* What is expected:
Take the line with "I care not for" and all lines after it, through the end of the records below, and repeat them exactly.

□ □ □ □ □ □ □

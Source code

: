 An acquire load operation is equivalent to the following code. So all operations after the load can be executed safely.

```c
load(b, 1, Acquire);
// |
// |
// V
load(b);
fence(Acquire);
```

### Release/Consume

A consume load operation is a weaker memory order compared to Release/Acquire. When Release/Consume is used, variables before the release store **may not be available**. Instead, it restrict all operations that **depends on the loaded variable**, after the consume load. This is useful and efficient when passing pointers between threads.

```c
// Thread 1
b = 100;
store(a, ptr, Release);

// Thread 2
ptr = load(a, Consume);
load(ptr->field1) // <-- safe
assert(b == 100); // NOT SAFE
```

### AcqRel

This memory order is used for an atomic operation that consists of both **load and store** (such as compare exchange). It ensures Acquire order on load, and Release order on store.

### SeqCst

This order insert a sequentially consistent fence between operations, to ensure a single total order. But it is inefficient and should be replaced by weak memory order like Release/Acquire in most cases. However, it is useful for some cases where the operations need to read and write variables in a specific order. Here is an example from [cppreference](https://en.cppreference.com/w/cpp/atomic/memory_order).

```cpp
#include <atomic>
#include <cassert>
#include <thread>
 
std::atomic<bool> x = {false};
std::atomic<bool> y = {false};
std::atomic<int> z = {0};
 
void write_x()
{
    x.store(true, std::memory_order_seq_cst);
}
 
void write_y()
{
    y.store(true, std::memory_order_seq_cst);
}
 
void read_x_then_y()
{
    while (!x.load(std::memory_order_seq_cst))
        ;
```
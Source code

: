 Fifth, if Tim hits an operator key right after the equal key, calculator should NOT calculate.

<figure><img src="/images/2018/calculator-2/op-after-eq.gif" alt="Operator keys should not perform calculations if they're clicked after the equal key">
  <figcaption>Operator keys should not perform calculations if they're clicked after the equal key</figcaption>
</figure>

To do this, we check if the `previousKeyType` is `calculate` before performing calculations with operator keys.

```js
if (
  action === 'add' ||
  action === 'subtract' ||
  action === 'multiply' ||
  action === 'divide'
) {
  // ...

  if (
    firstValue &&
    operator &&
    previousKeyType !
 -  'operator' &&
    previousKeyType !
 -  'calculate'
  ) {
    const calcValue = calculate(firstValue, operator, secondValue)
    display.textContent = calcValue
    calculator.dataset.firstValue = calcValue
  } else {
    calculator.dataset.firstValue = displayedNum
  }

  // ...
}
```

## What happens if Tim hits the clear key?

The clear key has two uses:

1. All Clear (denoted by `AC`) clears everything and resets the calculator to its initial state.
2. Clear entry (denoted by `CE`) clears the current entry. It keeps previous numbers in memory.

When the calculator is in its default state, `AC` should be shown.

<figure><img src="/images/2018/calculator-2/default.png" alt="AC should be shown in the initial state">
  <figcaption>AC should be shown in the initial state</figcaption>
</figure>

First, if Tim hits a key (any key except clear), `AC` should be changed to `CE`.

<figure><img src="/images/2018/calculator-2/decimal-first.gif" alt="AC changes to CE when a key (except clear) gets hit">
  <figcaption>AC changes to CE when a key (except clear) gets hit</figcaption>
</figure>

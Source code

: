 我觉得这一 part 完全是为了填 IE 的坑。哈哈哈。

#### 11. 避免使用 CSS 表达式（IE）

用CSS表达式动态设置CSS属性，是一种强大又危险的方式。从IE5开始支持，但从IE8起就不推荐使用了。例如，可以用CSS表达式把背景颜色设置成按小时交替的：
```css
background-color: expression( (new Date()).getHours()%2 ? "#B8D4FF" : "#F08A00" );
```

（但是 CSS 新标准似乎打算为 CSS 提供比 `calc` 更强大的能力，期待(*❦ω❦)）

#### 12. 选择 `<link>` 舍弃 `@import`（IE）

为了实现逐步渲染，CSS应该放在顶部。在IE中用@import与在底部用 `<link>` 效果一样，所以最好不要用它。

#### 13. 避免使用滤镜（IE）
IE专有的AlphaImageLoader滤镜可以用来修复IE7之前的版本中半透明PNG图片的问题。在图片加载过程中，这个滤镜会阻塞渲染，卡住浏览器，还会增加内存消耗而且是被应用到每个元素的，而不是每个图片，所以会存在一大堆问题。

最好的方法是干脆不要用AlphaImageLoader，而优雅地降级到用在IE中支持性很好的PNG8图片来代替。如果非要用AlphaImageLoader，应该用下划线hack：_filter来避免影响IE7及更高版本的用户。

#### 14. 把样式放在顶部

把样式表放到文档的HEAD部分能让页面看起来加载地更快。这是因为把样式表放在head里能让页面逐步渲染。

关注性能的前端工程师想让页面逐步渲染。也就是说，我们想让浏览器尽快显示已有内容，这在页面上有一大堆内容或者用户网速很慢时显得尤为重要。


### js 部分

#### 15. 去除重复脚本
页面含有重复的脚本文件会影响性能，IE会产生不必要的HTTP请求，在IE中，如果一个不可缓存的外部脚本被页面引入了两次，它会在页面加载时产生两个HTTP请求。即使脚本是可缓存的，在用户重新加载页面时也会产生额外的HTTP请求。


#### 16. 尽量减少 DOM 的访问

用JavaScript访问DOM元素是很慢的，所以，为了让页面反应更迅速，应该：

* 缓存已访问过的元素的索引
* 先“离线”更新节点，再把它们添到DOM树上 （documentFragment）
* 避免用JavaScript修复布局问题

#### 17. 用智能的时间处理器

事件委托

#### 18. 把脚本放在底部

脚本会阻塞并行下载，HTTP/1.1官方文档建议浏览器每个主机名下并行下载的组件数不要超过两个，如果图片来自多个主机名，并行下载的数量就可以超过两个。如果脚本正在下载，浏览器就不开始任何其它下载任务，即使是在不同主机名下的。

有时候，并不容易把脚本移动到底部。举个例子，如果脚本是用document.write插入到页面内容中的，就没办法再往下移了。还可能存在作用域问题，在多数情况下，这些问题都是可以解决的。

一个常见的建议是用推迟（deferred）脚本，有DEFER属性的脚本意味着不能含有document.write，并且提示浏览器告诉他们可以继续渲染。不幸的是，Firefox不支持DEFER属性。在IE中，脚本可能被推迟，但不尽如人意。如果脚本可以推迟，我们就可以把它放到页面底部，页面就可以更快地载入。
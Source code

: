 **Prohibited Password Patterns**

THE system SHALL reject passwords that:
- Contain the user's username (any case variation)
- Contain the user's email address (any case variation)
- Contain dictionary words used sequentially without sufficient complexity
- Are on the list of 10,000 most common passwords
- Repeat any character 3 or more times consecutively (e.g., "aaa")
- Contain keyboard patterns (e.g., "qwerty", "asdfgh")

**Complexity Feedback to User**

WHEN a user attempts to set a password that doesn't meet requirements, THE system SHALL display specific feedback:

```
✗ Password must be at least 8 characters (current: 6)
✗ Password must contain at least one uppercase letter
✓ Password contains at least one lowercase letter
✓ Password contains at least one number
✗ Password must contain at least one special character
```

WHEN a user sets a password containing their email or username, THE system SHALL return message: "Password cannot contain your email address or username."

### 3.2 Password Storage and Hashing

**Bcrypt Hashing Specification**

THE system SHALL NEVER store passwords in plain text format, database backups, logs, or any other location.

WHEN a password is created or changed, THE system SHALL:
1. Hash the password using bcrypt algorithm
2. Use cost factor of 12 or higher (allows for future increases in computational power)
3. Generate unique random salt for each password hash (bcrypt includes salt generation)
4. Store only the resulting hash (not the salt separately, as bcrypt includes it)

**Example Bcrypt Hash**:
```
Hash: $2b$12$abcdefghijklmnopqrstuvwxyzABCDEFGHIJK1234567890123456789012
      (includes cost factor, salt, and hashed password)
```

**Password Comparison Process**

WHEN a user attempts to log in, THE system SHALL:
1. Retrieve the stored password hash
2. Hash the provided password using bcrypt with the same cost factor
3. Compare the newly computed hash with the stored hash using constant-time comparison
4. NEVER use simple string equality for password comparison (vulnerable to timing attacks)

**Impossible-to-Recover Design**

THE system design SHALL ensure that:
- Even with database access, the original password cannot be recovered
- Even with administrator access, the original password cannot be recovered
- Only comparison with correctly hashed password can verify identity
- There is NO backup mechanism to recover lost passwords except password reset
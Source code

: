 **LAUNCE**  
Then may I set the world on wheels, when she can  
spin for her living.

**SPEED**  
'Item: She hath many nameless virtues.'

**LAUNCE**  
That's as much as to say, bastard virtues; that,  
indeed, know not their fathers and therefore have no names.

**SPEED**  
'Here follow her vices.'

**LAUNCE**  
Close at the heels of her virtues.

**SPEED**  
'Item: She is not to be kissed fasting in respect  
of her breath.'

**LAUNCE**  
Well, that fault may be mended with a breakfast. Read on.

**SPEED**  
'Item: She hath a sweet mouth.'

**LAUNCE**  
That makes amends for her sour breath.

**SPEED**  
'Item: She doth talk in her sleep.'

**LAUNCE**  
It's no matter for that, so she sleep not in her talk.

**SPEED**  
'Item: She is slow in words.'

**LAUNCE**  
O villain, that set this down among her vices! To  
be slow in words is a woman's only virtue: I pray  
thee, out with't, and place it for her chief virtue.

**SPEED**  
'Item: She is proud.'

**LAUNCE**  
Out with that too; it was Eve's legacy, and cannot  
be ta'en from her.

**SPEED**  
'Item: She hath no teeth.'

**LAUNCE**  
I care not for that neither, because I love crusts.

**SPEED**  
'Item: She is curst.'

□ □ □ □ □ □ □

* Exercise answer:
I care not for that neither, because I love crusts.

**SPEED**  
'Item: She is curst.'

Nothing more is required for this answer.